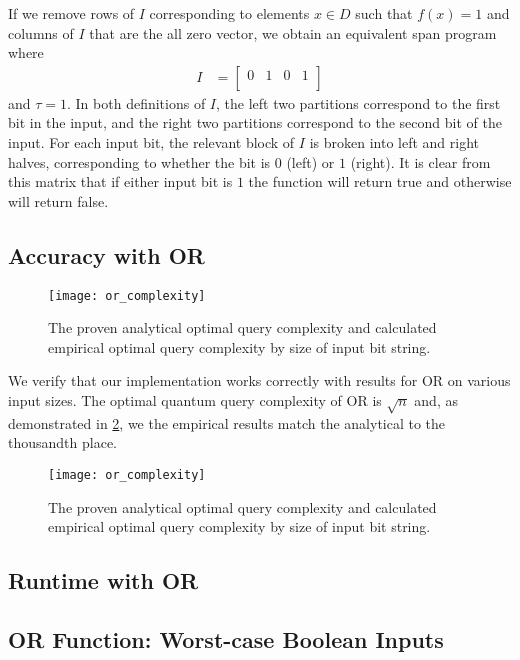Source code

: If we remove rows of $I$ corresponding to elements 
$ x \in D$ such that $f(x) = 1$
and columns of $I$ that are the 
all zero vector, we obtain an equivalent span program where
\begin{align}
I &= \left[\begin{array}{cccc}
   0 & 1 & 0 & 1 \\
\end{array} \right] \nonumber
\end{align}
and $\tau = 1$.
In both definitions of $I$, the left two partitions
correspond to the first bit in the
input, and the right two partitions correspond 
to the second bit of the input. For each
input bit, the relevant block of $I$ 
is broken into left and right halves, corresponding
to whether the bit is $0$ (left) or $1$ (right). 
It is clear from this matrix that if either input bit is
$1$ the function will return true and otherwise
will return false.

\subsection{Accuracy with OR}

\begin{figure}[H]
\centering
\texttt{[image: or\_complexity]}
\caption{The proven analytical optimal query complexity
and calculated empirical optimal query complexity by 
size of input bit string.}
\label{fig:or_complexity}
\end{figure}

We verify that our implementation works correctly
with results for OR on various input sizes.
The optimal quantum query complexity of OR
is $\sqrt{n}$ and, as demonstrated in
\cref{fig:or_complexity},
we the empirical results match the analytical
to the thousandth place.

\begin{figure}[H]
\centering
\texttt{[image: or\_complexity]}
\caption{The proven analytical optimal query complexity
and calculated empirical optimal query complexity by 
size of input bit string.}
\label{fig:or_complexity}
\end{figure}

\subsection{Runtime with OR}

\subsection{OR Function: Worst-case Boolean Inputs}\label{sec:speed}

======

ABOUT THIS TASK:
With the pictures excluded, the records are to be reproduced exactly.

RESPONSE BOX:
Source code

: If we remove rows of $I$ corresponding to elements 
$ x \in D$ such that $f(x) = 1$
and columns of $I$ that are the 
all zero vector, we obtain an equivalent span program where
\begin{align}
I &= \left[\begin{array}{cccc}
   0 & 1 & 0 & 1 \\
\end{array} \right] \nonumber
\end{align}
and $\tau = 1$.
In both definitions of $I$, the left two partitions
correspond to the first bit in the
input, and the right two partitions correspond 
to the second bit of the input. For each
input bit, the relevant block of $I$ 
is broken into left and right halves, corresponding
to whether the bit is $0$ (left) or $1$ (right). 
It is clear from this matrix that if either input bit is
$1$ the function will return true and otherwise
will return false.

\subsection{Accuracy with OR}

\begin{figure}[H]
\centering
\texttt{[image: or\_complexity]}
\caption{The proven analytical optimal query complexity
and calculated empirical optimal query complexity by 
size of input bit string.}
\label{fig:or_complexity}
\end{figure}

We verify that our implementation works correctly
with results for OR on various input sizes.
The optimal quantum query complexity of OR
is $\sqrt{n}$ and, as demonstrated in
\cref{fig:or_complexity},
we the empirical results match the analytical
to the thousandth place.

\begin{figure}[H]
\centering
\texttt{[image: or\_complexity]}
\caption{The proven analytical optimal query complexity
and calculated empirical optimal query complexity by 
size of input bit string.}
\label{fig:or_complexity}
\end{figure}

\subsection{Runtime with OR}

\subsection{OR Function: Worst-case Boolean Inputs}\label{sec:speed}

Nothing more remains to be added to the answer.